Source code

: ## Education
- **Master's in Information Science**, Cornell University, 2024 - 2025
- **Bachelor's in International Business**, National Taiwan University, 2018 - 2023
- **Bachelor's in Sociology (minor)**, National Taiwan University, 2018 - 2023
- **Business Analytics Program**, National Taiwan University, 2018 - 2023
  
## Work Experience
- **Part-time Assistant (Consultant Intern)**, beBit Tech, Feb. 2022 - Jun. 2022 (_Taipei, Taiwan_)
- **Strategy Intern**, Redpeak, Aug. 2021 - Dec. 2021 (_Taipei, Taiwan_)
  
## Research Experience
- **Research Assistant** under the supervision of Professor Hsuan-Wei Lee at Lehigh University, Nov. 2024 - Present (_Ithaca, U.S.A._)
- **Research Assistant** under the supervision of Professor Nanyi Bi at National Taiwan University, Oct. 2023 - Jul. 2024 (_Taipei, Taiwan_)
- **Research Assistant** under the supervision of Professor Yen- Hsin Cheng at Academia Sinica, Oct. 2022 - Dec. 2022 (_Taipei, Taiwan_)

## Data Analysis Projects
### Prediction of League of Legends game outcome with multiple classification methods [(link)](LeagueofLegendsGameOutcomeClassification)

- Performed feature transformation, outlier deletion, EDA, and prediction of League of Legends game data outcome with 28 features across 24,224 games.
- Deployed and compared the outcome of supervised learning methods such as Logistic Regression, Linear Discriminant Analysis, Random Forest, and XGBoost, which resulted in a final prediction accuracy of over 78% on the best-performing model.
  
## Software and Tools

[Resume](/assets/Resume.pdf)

§ WORK REQUIRED:
Output all records verbatim.

§ RESPONSE TO THE EXERCISE:
Source code

: ## Education
- **Master's in Information Science**, Cornell University, 2024 - 2025
- **Bachelor's in International Business**, National Taiwan University, 2018 - 2023
- **Bachelor's in Sociology (minor)**, National Taiwan University, 2018 - 2023
- **Business Analytics Program**, National Taiwan University, 2018 - 2023
  
## Work Experience
- **Part-time Assistant (Consultant Intern)**, beBit Tech, Feb. 2022 - Jun. 2022 (_Taipei, Taiwan_)
- **Strategy Intern**, Redpeak, Aug. 2021 - Dec. 2021 (_Taipei, Taiwan_)
  
## Research Experience
- **Research Assistant** under the supervision of Professor Hsuan-Wei Lee at Lehigh University, Nov. 2024 - Present (_Ithaca, U.S.A._)
- **Research Assistant** under the supervision of Professor Nanyi Bi at National Taiwan University, Oct. 2023 - Jul. 2024 (_Taipei, Taiwan_)
- **Research Assistant** under the supervision of Professor Yen- Hsin Cheng at Academia Sinica, Oct. 2022 - Dec. 2022 (_Taipei, Taiwan_)

## Data Analysis Projects
### Prediction of League of Legends game outcome with multiple classification methods [(link)](LeagueofLegendsGameOutcomeClassification)

- Performed feature transformation, outlier deletion, EDA, and prediction of League of Legends game data outcome with 28 features across 24,224 games.
- Deployed and compared the outcome of supervised learning methods such as Logistic Regression, Linear Discriminant Analysis, Random Forest, and XGBoost, which resulted in a final prediction accuracy of over 78% on the best-performing model.
  
## Software and Tools

[Resume](/assets/Resume.pdf)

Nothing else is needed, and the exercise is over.